## YOUR ASSIGNMENT
In the entries below, how many lines hold the string "also"? Answer with the number only.

## DATA EXTRACT
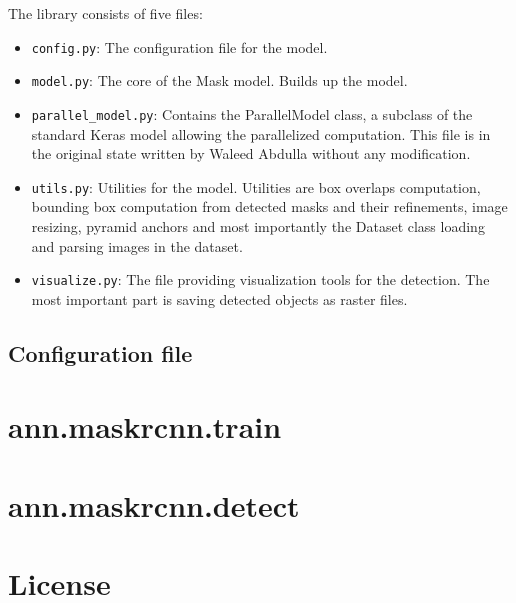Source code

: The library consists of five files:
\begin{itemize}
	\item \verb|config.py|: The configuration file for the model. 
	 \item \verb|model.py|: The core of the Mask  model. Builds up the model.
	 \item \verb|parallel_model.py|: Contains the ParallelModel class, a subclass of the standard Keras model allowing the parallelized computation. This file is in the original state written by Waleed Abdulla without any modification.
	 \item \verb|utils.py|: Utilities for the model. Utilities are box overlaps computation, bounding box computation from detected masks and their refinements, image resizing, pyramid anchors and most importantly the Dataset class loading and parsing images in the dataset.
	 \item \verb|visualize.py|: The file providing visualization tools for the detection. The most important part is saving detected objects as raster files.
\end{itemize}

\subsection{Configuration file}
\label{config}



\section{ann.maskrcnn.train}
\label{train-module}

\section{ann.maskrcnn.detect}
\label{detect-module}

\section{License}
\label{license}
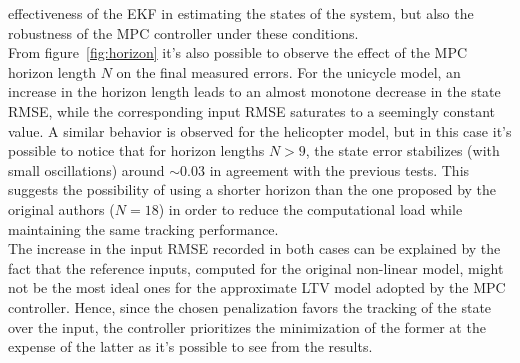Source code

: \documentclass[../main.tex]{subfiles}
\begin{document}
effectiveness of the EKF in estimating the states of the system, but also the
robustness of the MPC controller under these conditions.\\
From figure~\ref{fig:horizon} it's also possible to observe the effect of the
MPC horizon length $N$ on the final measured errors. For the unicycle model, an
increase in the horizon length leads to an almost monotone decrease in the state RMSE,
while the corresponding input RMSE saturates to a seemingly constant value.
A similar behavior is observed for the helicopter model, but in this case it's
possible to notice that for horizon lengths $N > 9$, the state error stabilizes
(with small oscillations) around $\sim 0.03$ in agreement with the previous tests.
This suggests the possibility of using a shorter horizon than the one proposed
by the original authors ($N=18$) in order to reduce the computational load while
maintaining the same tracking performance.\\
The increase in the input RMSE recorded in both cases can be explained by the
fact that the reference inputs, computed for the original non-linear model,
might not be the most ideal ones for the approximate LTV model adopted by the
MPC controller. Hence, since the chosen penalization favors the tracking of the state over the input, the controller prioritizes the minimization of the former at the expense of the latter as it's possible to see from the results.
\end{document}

## RESPONSE AREA
2